The other thing I hope to do this week is to rewrite my old "The Times That Try Writer's Souls" post and record it for the Daring Novelist Podcast.  I figure tomorrows post and that (the text of which will be posted here) are companion pieces.

But just now, the bread's coming out of the oven and I've got to get to those meatballs....

See you in the funny papers!

Wednesday, December 24, 2014

Happy Holidays!

I've been taking a bit of a break from the blog.  I expect to be back with a New Years Eve post (probably something about how resolutions and "bucket lists" are NOT the same thing).

In the meantime, I read a noir Chirstmas story, "Deadmen Don't Eat Fruitcake" on the podcast this week. AND I sang that catly Christmas carol "We Three Cats."

You can listen directly from the blog at Reading in the Attic -- or go to iTunes and download the MP3.

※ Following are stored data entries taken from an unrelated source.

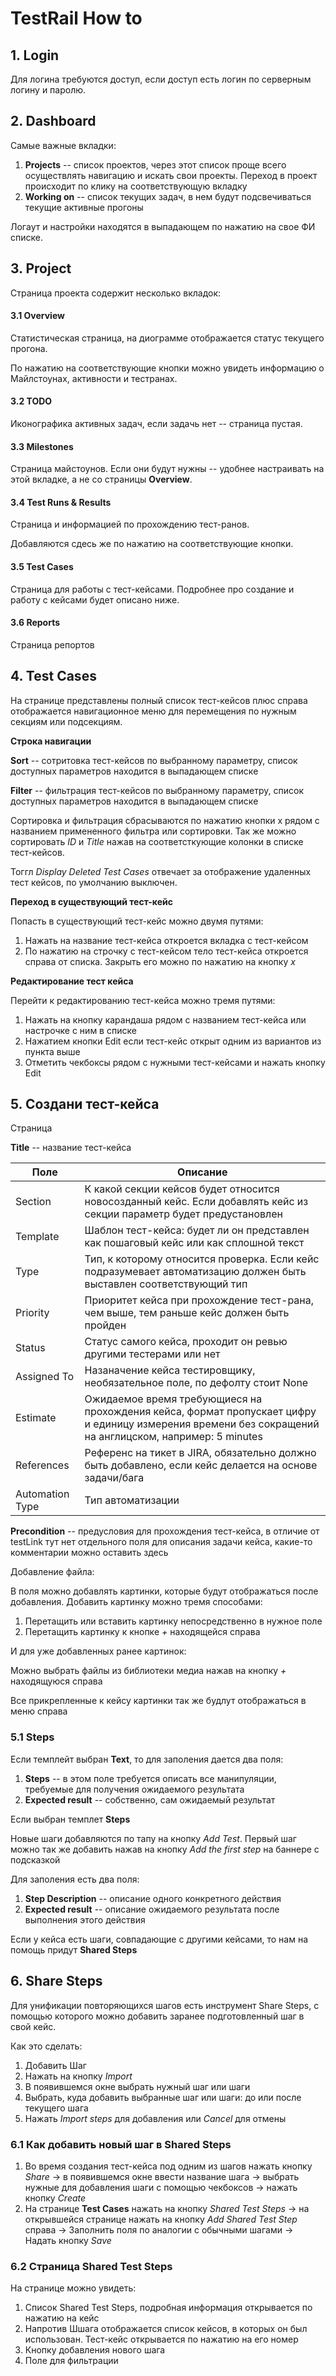 # TestRail How to 


## 1. Login

Для логина требуются доступ, если доступ есть логин по серверным логину и паролю.

## 2. Dashboard

Самые важные вкладки:

1. **Projects** -- список проектов, через этот список проще всего осуществлять навигацию и искать свои проекты. Переход в проект происходит по клику на соответствующую вкладку
2. **Working on** -- список текущих задач, в нем будут подсвечиваться текущие активные прогоны

Логаут и настройки находятся в выпадающем по нажатию на свое ФИ списке.

## 3. Project

Страница проекта содержит несколько вкладок:



#### 3.1 Overview

Статистическая страница, на диограмме отображается статус текущего прогона.

По нажатию на соответствующие кнопки можно увидеть информацию о Майлстоунах, активности и тестранах.

#### 3.2 TODO

Иконографика активных задач, если задачь нет -- страница пустая.

#### 3.3 Milestones

Страница майстоунов. Если они будут нужны -- удобнее настраивать на этой вкладке, а не со страницы **Overview**.

#### 3.4 Test Runs & Results

Страница и информацией по прохождению тест-ранов.

Добавляются сдесь же по нажатию на соответствующие кнопки. 

#### 3.5 Test Cases 

Страница для работы с тест-кейсами. Подробнее про создание и работу с кейсами будет описано ниже.

#### 3.6 Reports

Страница репортов

## 4. Test Cases

На странице представлены полный список тест-кейсов плюс справа отображается навигационное меню для перемещения по нужным секциям или подсекциям.

**Строка навигации**

**Sort** -- сотритовка тест-кейсов по выбранному параметру, список доступных параметров находится в выпадающем списке

**Filter** -- фильтрация тест-кейсов по выбранному параметру, список доступных параметров находится в выпадающем списке

Сортировка и фильтрация сбрасываются по нажатию кнопки х рядом с названием примененного фильтра или сортировки. Так же можно сортировать *ID* и *Title* нажав на соответсткующие колонки в списке тест-кейсов.

Тоггл *Display Deleted Test Cases* отвечает за отображение удаленных тест кейсов, по умолчанию выключен.

**Переход в существующий тест-кейс**

Попасть в существующий тест-кейс можно двумя путями:

1. Нажать на название тест-кейса откроется вкладка с тест-кейсом
2. По нажатию на строчку с тест-кейсом тело тест-кейса откроется справа от списка. Закрыть его можно по нажатию на кнопку *х*

**Редактирование тест кейса**

Перейти к редактированию тест-кейса можно тремя путями:

1. Нажать на кнопку карандаша рядом с названием тест-кейса или настрочке с ним в списке
2. Нажатием кнопки Edit если тест-кейс открыт одним из вариантов из пункта выше
3. Отметить чекбоксы рядом с нужными тест-кейсами и нажать кнопку Edit

## 5. Создани тест-кейса

Страница

**Title** -- название тест-кейса

| **Поле** | **Описание** |
| --- | --- | 
| Section | К какой секции кейсов будет относится новосозданный кейс. Если добавлять кейс из секции параметр будет предустановлен |
| Template | Шаблон тест-кейса: будет ли он представлен как пошаговый кейс или как сплошной текст|
| Type | Тип, к которому относится проверка. Если кейс подразумевает автоматизацию должен быть выставлен соответствующий тип|
| Priority | Приоритет кейса при прохождение тест-рана, чем выше, тем раньше кейс должен быть пройден|
| Status | Статус самого кейса, проходит он ревью другими тестерами или нет|
| Assigned To | Назаначение кейса тестировщику, необязательное поле, по дефолту стоит None|
| Estimate | Ожидаемое время требующиеся на прохождения кейса, формат пропускает цифру и единицу измерения времени без сокращений на англицском, например: 5 minutes |
| References | Референс на тикет в JIRA, обязательно должно быть добавлено, если кейс делается на основе задачи/бага |
| Automation Type| Тип автоматизации |

**Precondition** -- предусловия для прохождения тест-кейса, в отличие от testLink тут нет отдельного поля для описания задачи кейса, какие-то комментарии можно оставить здесь

Добавление файла:

В поля можно добавлять картинки, которые будут отображаться после добавления. Добавить картинку можно тремя способами:

1. Перетащить или вставить картинку непосредственно в нужное поле
2. Перетащить картинку к кнопке *+* находящейся справа

И для уже добавленных ранее картинок:

Можно выбрать файлы из библиотеки медиа нажав на кнопку *+* находящуюся справа

Все прикрепленные к кейсу картинки так же будлут отображаться в меню справа

### 5.1 Steps

Если темплейт выбран **Text**, то для заполения дается два поля: 

1. **Steps** -- в этом поле требуется описать все манипуляции, требуемые для получения ожидаемого результата
2. **Expected result** -- собственно, сам ожидаемый результат

Если выбран темплет **Steps**

Новые шаги добавляются по тапу на кнопку *Add Test*. Первый шаг можно так же добавить нажав на кнопку *Add the first step* на баннере с подсказкой

Для заполения есть два поля:

1. **Step Description** -- описание одного конкретного действия
2. **Expected result** -- описание ожидаемого результата после выполнения этого действия

Если у кейса есть шаги, совпадающие с другими кейсами, то нам на помощь придут **Shared Steps**

## 6. Share Steps

Для унификации повторяющихся шагов есть инструмент Share Steps, с помощью которого можно добавить заранее подготовленный шаг в свой кейс.

Как это сделать:

1. Добавить Шаг
2. Нажать на кнопку *Import* 
3. В появившемся окне выбрать нужный шаг или шаги
4. Выбрать, куда добавить выбранные шаг или шаги: до или после текущего шага
5. Нажать *Import steps* для добавления или *Cancel* для отмены

### 6.1 Как добавить новый шаг в Shared Steps

1. Во время создания тест-кейса под одним из шагов нажать кнопку *Share* -> в появившемся окне ввести название шага -> выбрать нужные для добавления шаги с помощью чекбоксов -> нажать кнопку *Create*
2. На странице **Test Cases**  нажать на кнопку *Shared Test Steps* -> на открывшейся странице нажать на кнопку *Add Shared Test Step* справа -> Заполнить поля по аналогии с обычными шагами -> Надать кнопку *Save*

### 6.2 Страница Shared Test Steps

На странице можно увидеть: 
1. Список Shared Test Steps, подробная информация открывается по нажатию на кейс
2. Напротив Шшага отображается список кейсов, в которых он был использован. Тест-кейс открывается по нажатию на его номер
3. Кнопку добавления нового шага
4. Поле для фильтрации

Have a happy holilday, and....

See you in the funny papers.

Tuesday, December 16, 2014

Your Story's Soundtrack

While prepping the next few episodes of Reading in the Attic (one just posted, two more coming) I found myself scrambling for music.

I've got the theme music for the podcast.  I don't know why I suddenly need songs for each story, too... except I find that I do.  And I've been adding small sound effects here and there....

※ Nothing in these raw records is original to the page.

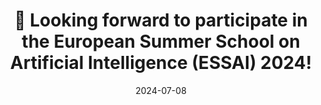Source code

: ---
title: 📖 Looking forward to participate in the European Summer School on Artificial Intelligence (ESSAI) 2024!
date: 2024-07-08
---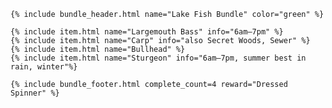 <div class="bundle">

    {% include bundle_header.html name="Lake Fish Bundle" color="green" %}

    {% include item.html name="Largemouth Bass" info="6am–7pm" %}
    {% include item.html name="Carp" info="also Secret Woods, Sewer" %}
    {% include item.html name="Bullhead" %}
    {% include item.html name="Sturgeon" info="6am–7pm, summer best in rain, winter"%}

    {% include bundle_footer.html complete_count=4 reward="Dressed Spinner" %}

</div>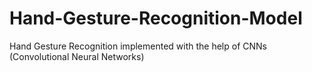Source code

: # Hand-Gesture-Recognition-Model
Hand Gesture Recognition implemented with the help of CNNs (Convolutional Neural Networks)
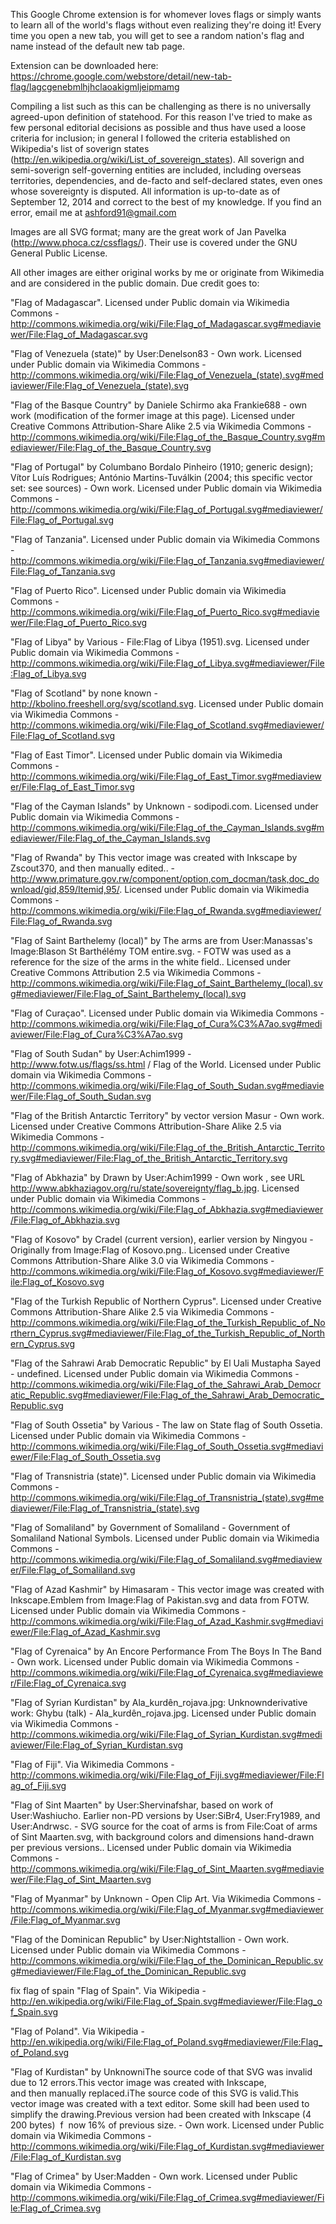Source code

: This Google Chrome extension is for whomever loves flags or simply wants to learn all of the world's flags without even realizing they're doing it! Every time you open a new tab, you will get to see a random nation's flag and name instead of the default new tab page.

Extension can be downloaded here: https://chrome.google.com/webstore/detail/new-tab-flag/lagcgenebmlhjhclaoakigmljeipmamg

Compiling a list such as this can be challenging as there is no universally agreed-upon definition of statehood. For this reason I've tried to make as few personal editorial decisions as possible and thus have used a loose criteria for inclusion; in general I followed the criteria established on Wikipedia's list of soverign states (http://en.wikipedia.org/wiki/List_of_sovereign_states). All soverign and semi-soverign self-governing entities are included, including overseas territories, dependencies, and de-facto and self-declared states, even ones whose sovereignty is disputed. All information is up-to-date as of September 12, 2014 and correct to the best of my knowledge. If you find an error, email me at ashford91@gmail.com

Images are all SVG format; many are the great work of Jan Pavelka (http://www.phoca.cz/cssflags/). Their use is covered under the GNU General Public License.

All other images are either original works by me or originate from Wikimedia and are considered in the public domain. Due credit goes to:

"Flag of Madagascar". Licensed under Public domain via Wikimedia Commons - http://commons.wikimedia.org/wiki/File:Flag_of_Madagascar.svg#mediaviewer/File:Flag_of_Madagascar.svg

"Flag of Venezuela (state)" by User:Denelson83 - Own work. Licensed under Public domain via Wikimedia Commons - http://commons.wikimedia.org/wiki/File:Flag_of_Venezuela_(state).svg#mediaviewer/File:Flag_of_Venezuela_(state).svg

"Flag of the Basque Country" by Daniele Schirmo aka Frankie688 - own work (modification of the former image at this page). Licensed under Creative Commons Attribution-Share Alike 2.5 via Wikimedia Commons - http://commons.wikimedia.org/wiki/File:Flag_of_the_Basque_Country.svg#mediaviewer/File:Flag_of_the_Basque_Country.svg

"Flag of Portugal" by Columbano Bordalo Pinheiro (1910; generic design); Vítor Luís Rodrigues; António Martins-Tuválkin (2004; this specific vector set: see sources) - Own work. Licensed under Public domain via Wikimedia Commons - http://commons.wikimedia.org/wiki/File:Flag_of_Portugal.svg#mediaviewer/File:Flag_of_Portugal.svg

"Flag of Tanzania". Licensed under Public domain via Wikimedia Commons - http://commons.wikimedia.org/wiki/File:Flag_of_Tanzania.svg#mediaviewer/File:Flag_of_Tanzania.svg

"Flag of Puerto Rico". Licensed under Public domain via Wikimedia Commons - http://commons.wikimedia.org/wiki/File:Flag_of_Puerto_Rico.svg#mediaviewer/File:Flag_of_Puerto_Rico.svg

"Flag of Libya" by Various - File:Flag of Libya (1951).svg. Licensed under Public domain via Wikimedia Commons - http://commons.wikimedia.org/wiki/File:Flag_of_Libya.svg#mediaviewer/File:Flag_of_Libya.svg

"Flag of Scotland" by none known - http://kbolino.freeshell.org/svg/scotland.svg. Licensed under Public domain via Wikimedia Commons - http://commons.wikimedia.org/wiki/File:Flag_of_Scotland.svg#mediaviewer/File:Flag_of_Scotland.svg

"Flag of East Timor". Licensed under Public domain via Wikimedia Commons - http://commons.wikimedia.org/wiki/File:Flag_of_East_Timor.svg#mediaviewer/File:Flag_of_East_Timor.svg

"Flag of the Cayman Islands" by Unknown - sodipodi.com. Licensed under Public domain via Wikimedia Commons - http://commons.wikimedia.org/wiki/File:Flag_of_the_Cayman_Islands.svg#mediaviewer/File:Flag_of_the_Cayman_Islands.svg

"Flag of Rwanda" by This vector image was created with Inkscape by Zscout370, and then manually edited.. - http://www.primature.gov.rw/component/option,com_docman/task,doc_download/gid,859/Itemid,95/. Licensed under Public domain via Wikimedia Commons - http://commons.wikimedia.org/wiki/File:Flag_of_Rwanda.svg#mediaviewer/File:Flag_of_Rwanda.svg

"Flag of Saint Barthelemy (local)" by The arms are from User:Manassas's Image:Blason St Barthélémy TOM entire.svg. - FOTW was used as a reference for the size of the arms in the white field.. Licensed under Creative Commons Attribution 2.5 via Wikimedia Commons - http://commons.wikimedia.org/wiki/File:Flag_of_Saint_Barthelemy_(local).svg#mediaviewer/File:Flag_of_Saint_Barthelemy_(local).svg

"Flag of Curaçao". Licensed under Public domain via Wikimedia Commons - http://commons.wikimedia.org/wiki/File:Flag_of_Cura%C3%A7ao.svg#mediaviewer/File:Flag_of_Cura%C3%A7ao.svg

"Flag of South Sudan" by User:Achim1999 - http://www.fotw.us/flags/ss.html / Flag of the World. Licensed under Public domain via Wikimedia Commons - http://commons.wikimedia.org/wiki/File:Flag_of_South_Sudan.svg#mediaviewer/File:Flag_of_South_Sudan.svg

"Flag of the British Antarctic Territory" by vector version Masur - Own work. Licensed under Creative Commons Attribution-Share Alike 2.5 via Wikimedia Commons - http://commons.wikimedia.org/wiki/File:Flag_of_the_British_Antarctic_Territory.svg#mediaviewer/File:Flag_of_the_British_Antarctic_Territory.svg

"Flag of Abkhazia" by Drawn by User:Achim1999 - Own work , see URL http://www.abkhaziagov.org/ru/state/sovereignty/flag_b.jpg. Licensed under Public domain via Wikimedia Commons - http://commons.wikimedia.org/wiki/File:Flag_of_Abkhazia.svg#mediaviewer/File:Flag_of_Abkhazia.svg

"Flag of Kosovo" by Cradel (current version), earlier version by Ningyou - Originally from Image:Flag of Kosovo.png.. Licensed under Creative Commons Attribution-Share Alike 3.0 via Wikimedia Commons - http://commons.wikimedia.org/wiki/File:Flag_of_Kosovo.svg#mediaviewer/File:Flag_of_Kosovo.svg

"Flag of the Turkish Republic of Northern Cyprus". Licensed under Creative Commons Attribution-Share Alike 2.5 via Wikimedia Commons - http://commons.wikimedia.org/wiki/File:Flag_of_the_Turkish_Republic_of_Northern_Cyprus.svg#mediaviewer/File:Flag_of_the_Turkish_Republic_of_Northern_Cyprus.svg

"Flag of the Sahrawi Arab Democratic Republic" by El Uali Mustapha Sayed - undefined. Licensed under Public domain via Wikimedia Commons - http://commons.wikimedia.org/wiki/File:Flag_of_the_Sahrawi_Arab_Democratic_Republic.svg#mediaviewer/File:Flag_of_the_Sahrawi_Arab_Democratic_Republic.svg

"Flag of South Ossetia" by Various - The law on State flag of South Ossetia. Licensed under Public domain via Wikimedia Commons - http://commons.wikimedia.org/wiki/File:Flag_of_South_Ossetia.svg#mediaviewer/File:Flag_of_South_Ossetia.svg

"Flag of Transnistria (state)". Licensed under Public domain via Wikimedia Commons - http://commons.wikimedia.org/wiki/File:Flag_of_Transnistria_(state).svg#mediaviewer/File:Flag_of_Transnistria_(state).svg

"Flag of Somaliland" by Government of Somaliland - Government of Somaliland National Symbols. Licensed under Public domain via Wikimedia Commons - http://commons.wikimedia.org/wiki/File:Flag_of_Somaliland.svg#mediaviewer/File:Flag_of_Somaliland.svg

"Flag of Azad Kashmir" by Himasaram - This vector image was created with Inkscape.Emblem from Image:Flag of Pakistan.svg and data from FOTW. Licensed under Public domain via Wikimedia Commons - http://commons.wikimedia.org/wiki/File:Flag_of_Azad_Kashmir.svg#mediaviewer/File:Flag_of_Azad_Kashmir.svg

"Flag of Cyrenaica" by An Encore Performance From The Boys In The Band - Own work. Licensed under Public domain via Wikimedia Commons - http://commons.wikimedia.org/wiki/File:Flag_of_Cyrenaica.svg#mediaviewer/File:Flag_of_Cyrenaica.svg

"Flag of Syrian Kurdistan" by Ala_kurdên_rojava.jpg: Unknownderivative work: Ghybu (talk) - Ala_kurdên_rojava.jpg. Licensed under Public domain via Wikimedia Commons - http://commons.wikimedia.org/wiki/File:Flag_of_Syrian_Kurdistan.svg#mediaviewer/File:Flag_of_Syrian_Kurdistan.svg

"Flag of Fiji". Via Wikimedia Commons - http://commons.wikimedia.org/wiki/File:Flag_of_Fiji.svg#mediaviewer/File:Flag_of_Fiji.svg

"Flag of Sint Maarten" by User:Shervinafshar, based on work of User:Washiucho. Earlier non-PD versions by User:SiBr4, User:Fry1989, and User:Andrwsc. - SVG source for the coat of arms is from File:Coat of arms of Sint Maarten.svg, with background colors and dimensions hand-drawn per previous versions.. Licensed under Public domain via Wikimedia Commons - http://commons.wikimedia.org/wiki/File:Flag_of_Sint_Maarten.svg#mediaviewer/File:Flag_of_Sint_Maarten.svg

"Flag of Myanmar" by Unknown - Open Clip Art. Via Wikimedia Commons - http://commons.wikimedia.org/wiki/File:Flag_of_Myanmar.svg#mediaviewer/File:Flag_of_Myanmar.svg

"Flag of the Dominican Republic" by User:Nightstallion - Own work. Licensed under Public domain via Wikimedia Commons - http://commons.wikimedia.org/wiki/File:Flag_of_the_Dominican_Republic.svg#mediaviewer/File:Flag_of_the_Dominican_Republic.svg

fix flag of spain
"Flag of Spain". Via Wikipedia - http://en.wikipedia.org/wiki/File:Flag_of_Spain.svg#mediaviewer/File:Flag_of_Spain.svg

"Flag of Poland". Via Wikipedia - http://en.wikipedia.org/wiki/File:Flag_of_Poland.svg#mediaviewer/File:Flag_of_Poland.svg

"Flag of Kurdistan" by UnknowniThe source code of that SVG was invalid due to 12 errors.This vector image was created with Inkscape, and then manually replaced.iThe source code of this SVG is valid.This vector image was created with a text editor. Some skill had been used to simplify the drawing.Previous version had been created with Inkscape (4 200 bytes)  f  now 16% of previous size. - Own work. Licensed under Public domain via Wikimedia Commons - http://commons.wikimedia.org/wiki/File:Flag_of_Kurdistan.svg#mediaviewer/File:Flag_of_Kurdistan.svg

"Flag of Crimea" by User:Madden - Own work. Licensed under Public domain via Wikimedia Commons - http://commons.wikimedia.org/wiki/File:Flag_of_Crimea.svg#mediaviewer/File:Flag_of_Crimea.svg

Maybe it's just the frustrated movie maker in me, but I find that, now that I have the chance to present the story formally to readers/listeners, I am recalling certain elements of the creative process.  You could say that it's really the frustrated writer in me.

On every writer's board out there, there will be long discussions of the music writers listen to while writing.  For some, it's just background noise and mood music that they hardly hear.

Or for those like me, I will sometimes listen to a certain playlist -- actually listen to it -- before a writing session.  The songs may evoke certain feelings or moods. They can get me into the story.  And the music will often seem wrong for the story, but is right for me.

For instance, when writing Have Gun Will Play -- which is a western -- I would listen to Herman's Hermits, "Something Tells Me I'm Into Something Good."  Which might seem strange, except that song is Mick thinking about Casey.  So in spite of the shoot outs and mysteries to be solved, and all that, THAT is the song that puts me immediately into Mick's mindset.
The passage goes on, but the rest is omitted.